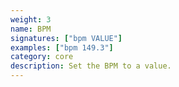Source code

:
 ```yaml
---
weight: 3
name: BPM
signatures: ["bpm VALUE"]
examples: ["bpm 149.3"]
category: core
description: Set the BPM to a value.
---
```


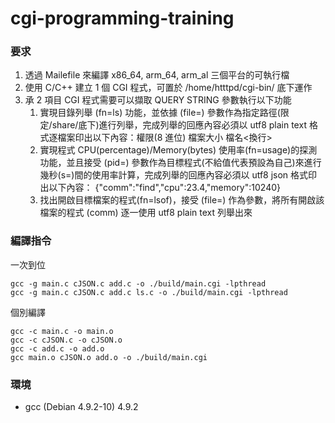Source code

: # cgi-programming-training

### 要求

1. 透過 Mailefile 來編譯 x86_64, arm_64, arm_al 三個平台的可執行檔
2. 使用 C/C++ 建立 1 個 CGI 程式，可置於 /home/htttpd/cgi-bin/ 底下運作
3. 承 2 項目 CGI 程式需要可以擷取 QUERY STRING 參數執行以下功能
   1. 實現目錄列舉 (fn=ls) 功能，並依據 (file=) 參數作為指定路徑(限定/share/底下)進行列舉，完成列舉的回應內容必須以 utf8 plain text 格式逐檔案印出以下內容：權限(8 進位) 檔案大小 檔名<換行>
   2. 實現程式 CPU(percentage)/Memory(bytes) 使用率(fn=usage)的探測功能，並且接受 (pid=) 參數作為目標程式(不給值代表預設為自己)來進行幾秒(s=)間的使用率計算，完成列舉的回應內容必須以 utf8 json 格式印出以下內容： {"comm":"find","cpu":23.4,"memory":10240}
   3. 找出開啟目標檔案的程式(fn=lsof)，接受 (file=) 作為參數，將所有開啟該檔案的程式 (comm) 逐一使用 utf8 plain text 列舉出來

### 編譯指令

一次到位

```console
gcc -g main.c cJSON.c add.c -o ./build/main.cgi -lpthread
gcc -g main.c cJSON.c add.c ls.c -o ./build/main.cgi -lpthread
```

個別編譯

```console
gcc -c main.c -o main.o
gcc -c cJSON.c -o cJSON.o
gcc -c add.c -o add.o
gcc main.o cJSON.o add.o -o ./build/main.cgi
```

### 環境

- gcc (Debian 4.9.2-10) 4.9.2
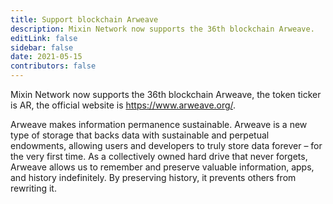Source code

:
 ```yaml
---
title: Support blockchain Arweave
description: Mixin Network now supports the 36th blockchain Arweave.
editLink: false
sidebar: false
date: 2021-05-15
contributors: false
---
```


Mixin Network now supports the 36th blockchain Arweave, the token ticker is AR, the official website is https://www.arweave.org/.

Arweave makes information permanence sustainable. Arweave is a new type of storage that backs data with sustainable and perpetual endowments, allowing users and developers to truly store data forever – for the very first time. As a collectively owned hard drive that never forgets, Arweave allows us to remember and preserve valuable information, apps, and history indefinitely. By preserving history, it prevents others from rewriting it.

[TASK TO COMPLETE] With the images excluded, output every record verbatim.

[TASK SOLUTION]
Source code

:
 ```yaml
---
weight: 3
name: BPM
signatures: ["bpm VALUE"]
examples: ["bpm 149.3"]
category: core
description: Set the BPM to a value.
---
```


Source code

: # cgi-programming-training

### 要求

1. 透過 Mailefile 來編譯 x86_64, arm_64, arm_al 三個平台的可執行檔
2. 使用 C/C++ 建立 1 個 CGI 程式，可置於 /home/htttpd/cgi-bin/ 底下運作
3. 承 2 項目 CGI 程式需要可以擷取 QUERY STRING 參數執行以下功能
   1. 實現目錄列舉 (fn=ls) 功能，並依據 (file=) 參數作為指定路徑(限定/share/底下)進行列舉，完成列舉的回應內容必須以 utf8 plain text 格式逐檔案印出以下內容：權限(8 進位) 檔案大小 檔名<換行>
   2. 實現程式 CPU(percentage)/Memory(bytes) 使用率(fn=usage)的探測功能，並且接受 (pid=) 參數作為目標程式(不給值代表預設為自己)來進行幾秒(s=)間的使用率計算，完成列舉的回應內容必須以 utf8 json 格式印出以下內容： {"comm":"find","cpu":23.4,"memory":10240}
   3. 找出開啟目標檔案的程式(fn=lsof)，接受 (file=) 作為參數，將所有開啟該檔案的程式 (comm) 逐一使用 utf8 plain text 列舉出來

### 編譯指令

一次到位

```console
gcc -g main.c cJSON.c add.c -o ./build/main.cgi -lpthread
gcc -g main.c cJSON.c add.c ls.c -o ./build/main.cgi -lpthread
```

個別編譯

```console
gcc -c main.c -o main.o
gcc -c cJSON.c -o cJSON.o
gcc -c add.c -o add.o
gcc main.o cJSON.o add.o -o ./build/main.cgi
```

### 環境

- gcc (Debian 4.9.2-10) 4.9.2
Source code

:
 ```yaml
---
title: Support blockchain Arweave
description: Mixin Network now supports the 36th blockchain Arweave.
editLink: false
sidebar: false
date: 2021-05-15
contributors: false
---
```


Mixin Network now supports the 36th blockchain Arweave, the token ticker is AR, the official website is https://www.arweave.org/.

Arweave makes information permanence sustainable. Arweave is a new type of storage that backs data with sustainable and perpetual endowments, allowing users and developers to truly store data forever – for the very first time. As a collectively owned hard drive that never forgets, Arweave allows us to remember and preserve valuable information, apps, and history indefinitely. By preserving history, it prevents others from rewriting it.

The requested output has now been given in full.